What is needed -
Retyping the data exactly is the task. Include every line.

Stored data
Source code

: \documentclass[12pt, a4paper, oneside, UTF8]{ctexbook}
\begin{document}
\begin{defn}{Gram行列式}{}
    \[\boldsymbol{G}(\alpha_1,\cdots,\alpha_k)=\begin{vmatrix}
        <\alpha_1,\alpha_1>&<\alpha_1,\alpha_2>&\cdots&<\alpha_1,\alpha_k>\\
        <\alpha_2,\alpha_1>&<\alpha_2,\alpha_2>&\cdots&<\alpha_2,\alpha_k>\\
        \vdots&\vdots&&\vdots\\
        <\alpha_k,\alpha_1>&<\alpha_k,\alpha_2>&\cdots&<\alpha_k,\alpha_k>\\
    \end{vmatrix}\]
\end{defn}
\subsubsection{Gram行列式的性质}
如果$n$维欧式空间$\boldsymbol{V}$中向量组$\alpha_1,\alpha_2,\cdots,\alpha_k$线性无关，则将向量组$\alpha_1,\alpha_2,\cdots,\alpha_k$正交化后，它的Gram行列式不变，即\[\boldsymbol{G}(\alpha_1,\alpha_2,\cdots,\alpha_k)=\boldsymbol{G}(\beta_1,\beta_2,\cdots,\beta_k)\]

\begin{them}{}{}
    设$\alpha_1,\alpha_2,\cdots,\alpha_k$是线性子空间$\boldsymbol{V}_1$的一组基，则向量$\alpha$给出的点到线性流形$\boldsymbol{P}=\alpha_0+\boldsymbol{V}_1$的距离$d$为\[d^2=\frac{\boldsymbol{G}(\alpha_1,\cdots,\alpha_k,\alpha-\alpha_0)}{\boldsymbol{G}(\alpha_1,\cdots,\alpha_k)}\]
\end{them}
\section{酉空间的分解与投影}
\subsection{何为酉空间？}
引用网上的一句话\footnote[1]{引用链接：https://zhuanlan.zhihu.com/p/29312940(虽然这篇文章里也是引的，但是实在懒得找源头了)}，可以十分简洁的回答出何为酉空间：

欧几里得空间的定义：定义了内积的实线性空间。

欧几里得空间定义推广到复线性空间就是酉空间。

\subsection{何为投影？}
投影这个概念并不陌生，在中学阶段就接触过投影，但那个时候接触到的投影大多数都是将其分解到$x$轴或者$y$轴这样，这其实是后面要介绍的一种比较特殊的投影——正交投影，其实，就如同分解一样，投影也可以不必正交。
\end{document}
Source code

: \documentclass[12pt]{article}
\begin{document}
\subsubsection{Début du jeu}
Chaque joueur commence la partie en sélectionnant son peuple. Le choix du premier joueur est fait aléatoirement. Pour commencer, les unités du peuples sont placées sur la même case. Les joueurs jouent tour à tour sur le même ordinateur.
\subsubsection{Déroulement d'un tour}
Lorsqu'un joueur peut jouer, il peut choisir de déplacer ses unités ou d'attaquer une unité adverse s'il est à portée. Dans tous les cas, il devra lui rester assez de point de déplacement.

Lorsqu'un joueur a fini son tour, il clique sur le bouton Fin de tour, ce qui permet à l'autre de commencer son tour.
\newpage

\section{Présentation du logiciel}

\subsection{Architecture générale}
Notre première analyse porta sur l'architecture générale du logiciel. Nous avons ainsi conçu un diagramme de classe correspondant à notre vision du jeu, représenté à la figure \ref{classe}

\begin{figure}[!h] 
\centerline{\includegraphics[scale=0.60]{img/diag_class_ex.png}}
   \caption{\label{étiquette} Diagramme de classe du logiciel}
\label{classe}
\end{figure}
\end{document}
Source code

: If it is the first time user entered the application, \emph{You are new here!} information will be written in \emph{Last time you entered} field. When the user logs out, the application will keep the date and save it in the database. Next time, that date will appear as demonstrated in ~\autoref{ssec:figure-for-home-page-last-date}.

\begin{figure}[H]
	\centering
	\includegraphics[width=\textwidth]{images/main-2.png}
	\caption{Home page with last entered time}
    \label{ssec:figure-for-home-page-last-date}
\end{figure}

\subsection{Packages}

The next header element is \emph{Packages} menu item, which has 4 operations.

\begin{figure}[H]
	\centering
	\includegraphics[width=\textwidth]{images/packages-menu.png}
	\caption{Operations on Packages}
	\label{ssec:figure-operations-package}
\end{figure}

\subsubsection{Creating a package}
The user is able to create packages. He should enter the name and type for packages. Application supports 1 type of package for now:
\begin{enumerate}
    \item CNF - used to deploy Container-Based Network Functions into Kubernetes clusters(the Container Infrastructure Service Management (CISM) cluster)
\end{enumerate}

Result -
Source code

: \documentclass[12pt, a4paper, oneside, UTF8]{ctexbook}
\begin{document}
\begin{defn}{Gram行列式}{}
    \[\boldsymbol{G}(\alpha_1,\cdots,\alpha_k)=\begin{vmatrix}
        <\alpha_1,\alpha_1>&<\alpha_1,\alpha_2>&\cdots&<\alpha_1,\alpha_k>\\
        <\alpha_2,\alpha_1>&<\alpha_2,\alpha_2>&\cdots&<\alpha_2,\alpha_k>\\
        \vdots&\vdots&&\vdots\\
        <\alpha_k,\alpha_1>&<\alpha_k,\alpha_2>&\cdots&<\alpha_k,\alpha_k>\\
    \end{vmatrix}\]
\end{defn}
\subsubsection{Gram行列式的性质}
如果$n$维欧式空间$\boldsymbol{V}$中向量组$\alpha_1,\alpha_2,\cdots,\alpha_k$线性无关，则将向量组$\alpha_1,\alpha_2,\cdots,\alpha_k$正交化后，它的Gram行列式不变，即\[\boldsymbol{G}(\alpha_1,\alpha_2,\cdots,\alpha_k)=\boldsymbol{G}(\beta_1,\beta_2,\cdots,\beta_k)\]

\begin{them}{}{}
    设$\alpha_1,\alpha_2,\cdots,\alpha_k$是线性子空间$\boldsymbol{V}_1$的一组基，则向量$\alpha$给出的点到线性流形$\boldsymbol{P}=\alpha_0+\boldsymbol{V}_1$的距离$d$为\[d^2=\frac{\boldsymbol{G}(\alpha_1,\cdots,\alpha_k,\alpha-\alpha_0)}{\boldsymbol{G}(\alpha_1,\cdots,\alpha_k)}\]
\end{them}
\section{酉空间的分解与投影}
\subsection{何为酉空间？}
引用网上的一句话\footnote[1]{引用链接：https://zhuanlan.zhihu.com/p/29312940(虽然这篇文章里也是引的，但是实在懒得找源头了)}，可以十分简洁的回答出何为酉空间：

欧几里得空间的定义：定义了内积的实线性空间。

欧几里得空间定义推广到复线性空间就是酉空间。

\subsection{何为投影？}
投影这个概念并不陌生，在中学阶段就接触过投影，但那个时候接触到的投影大多数都是将其分解到$x$轴或者$y$轴这样，这其实是后面要介绍的一种比较特殊的投影——正交投影，其实，就如同分解一样，投影也可以不必正交。
\end{document}
Source code

: \documentclass[12pt]{article}
\begin{document}
\subsubsection{Début du jeu}
Chaque joueur commence la partie en sélectionnant son peuple. Le choix du premier joueur est fait aléatoirement. Pour commencer, les unités du peuples sont placées sur la même case. Les joueurs jouent tour à tour sur le même ordinateur.
\subsubsection{Déroulement d'un tour}
Lorsqu'un joueur peut jouer, il peut choisir de déplacer ses unités ou d'attaquer une unité adverse s'il est à portée. Dans tous les cas, il devra lui rester assez de point de déplacement.

Lorsqu'un joueur a fini son tour, il clique sur le bouton Fin de tour, ce qui permet à l'autre de commencer son tour.
\newpage

\section{Présentation du logiciel}

\subsection{Architecture générale}
Notre première analyse porta sur l'architecture générale du logiciel. Nous avons ainsi conçu un diagramme de classe correspondant à notre vision du jeu, représenté à la figure \ref{classe}

\begin{figure}[!h] 
\centerline{\includegraphics[scale=0.60]{img/diag_class_ex.png}}
   \caption{\label{étiquette} Diagramme de classe du logiciel}
\label{classe}
\end{figure}
\end{document}
Source code

: If it is the first time user entered the application, \emph{You are new here!} information will be written in \emph{Last time you entered} field. When the user logs out, the application will keep the date and save it in the database. Next time, that date will appear as demonstrated in ~\autoref{ssec:figure-for-home-page-last-date}.

\begin{figure}[H]
	\centering
	\includegraphics[width=\textwidth]{images/main-2.png}
	\caption{Home page with last entered time}
    \label{ssec:figure-for-home-page-last-date}
\end{figure}

\subsection{Packages}

The next header element is \emph{Packages} menu item, which has 4 operations.

\begin{figure}[H]
	\centering
	\includegraphics[width=\textwidth]{images/packages-menu.png}
	\caption{Operations on Packages}
	\label{ssec:figure-operations-package}
\end{figure}

\subsubsection{Creating a package}
The user is able to create packages. He should enter the name and type for packages. Application supports 1 type of package for now:
\begin{enumerate}
    \item CNF - used to deploy Container-Based Network Functions into Kubernetes clusters(the Container Infrastructure Service Management (CISM) cluster)
\end{enumerate}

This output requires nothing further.